(Beginning of Source material)
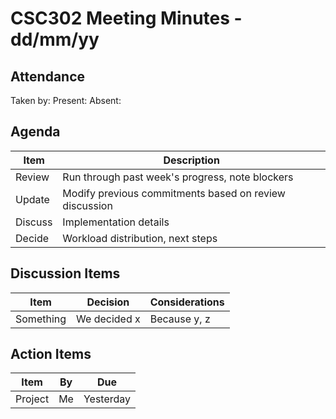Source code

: # CSC302 Meeting Minutes - dd/mm/yy

## Attendance
Taken by: 
Present:
Absent:

## Agenda
Item | Description
--- | ---
Review | Run through past week's progress, note blockers
Update | Modify previous commitments based on review discussion
Discuss | Implementation details
Decide | Workload distribution, next steps

## Discussion Items
Item | Decision | Considerations
--- | --- | ---
Something | We decided x | Because y, z

## Action Items
Item | By | Due
--- | --- | --- 
Project | Me | Yesterday 
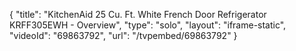 {
    "title": "KitchenAid 25 Cu. Ft. White French Door Refrigerator KRFF305EWH - Overview",
    "type": "solo",
    "layout": "iframe-static",
    "videoId": "69863792",
    "url": "\/tvpembed\/69863792"
}
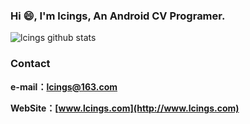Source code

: ### Hi 😄, I'm lcings, An Android CV Programer.

![lcings github stats](https://github-readme-stats.vercel.app/api?username=lcings&show_icons=true&theme=radical)

### Contact
**e-mail：lcings@163.com**

**WebSite：[www.lcings.com](http://www.lcings.com)**

<!--
**githubhaohao/githubhaohao** is a ✨ _special_ ✨ repository because its `README.md` (this file) appears on your GitHub profile.

Here are some ideas to get you started:

- 🔭 I’m currently working on ...
- 🌱 I’m currently learning ...
- 👯 I’m looking to collaborate on ...
- 🤔 I’m looking for help with ...
- 💬 Ask me about ...
- 📫 How to reach me: ...
- 😄 Pronouns: ...
- ⚡ Fun fact: ...
-->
(End of Source material)
(Directions)
Your copy should restate every record word for word and contain no pictures.

(Answer to the exercise)
Source code

: # CSC302 Meeting Minutes - dd/mm/yy

## Attendance
Taken by: 
Present:
Absent:

## Agenda
Item | Description
--- | ---
Review | Run through past week's progress, note blockers
Update | Modify previous commitments based on review discussion
Discuss | Implementation details
Decide | Workload distribution, next steps

## Discussion Items
Item | Decision | Considerations
--- | --- | ---
Something | We decided x | Because y, z

## Action Items
Item | By | Due
--- | --- | --- 
Project | Me | Yesterday 
 {
    "title": "KitchenAid 25 Cu. Ft. White French Door Refrigerator KRFF305EWH - Overview",
    "type": "solo",
    "layout": "iframe-static",
    "videoId": "69863792",
    "url": "\/tvpembed\/69863792"
}
Source code

: ### Hi 😄, I'm lcings, An Android CV Programer.

![lcings github stats](https://github-readme-stats.vercel.app/api?username=lcings&show_icons=true&theme=radical)

### Contact
**e-mail：lcings@163.com**

**WebSite：[www.lcings.com](http://www.lcings.com)**

<!--
**githubhaohao/githubhaohao** is a ✨ _special_ ✨ repository because its `README.md` (this file) appears on your GitHub profile.

Here are some ideas to get you started:

- 🔭 I’m currently working on ...
- 🌱 I’m currently learning ...
- 👯 I’m looking to collaborate on ...
- 🤔 I’m looking for help with ...
- 💬 Ask me about ...
- 📫 How to reach me: ...
- 😄 Pronouns: ...
- ⚡ Fun fact: ...
-->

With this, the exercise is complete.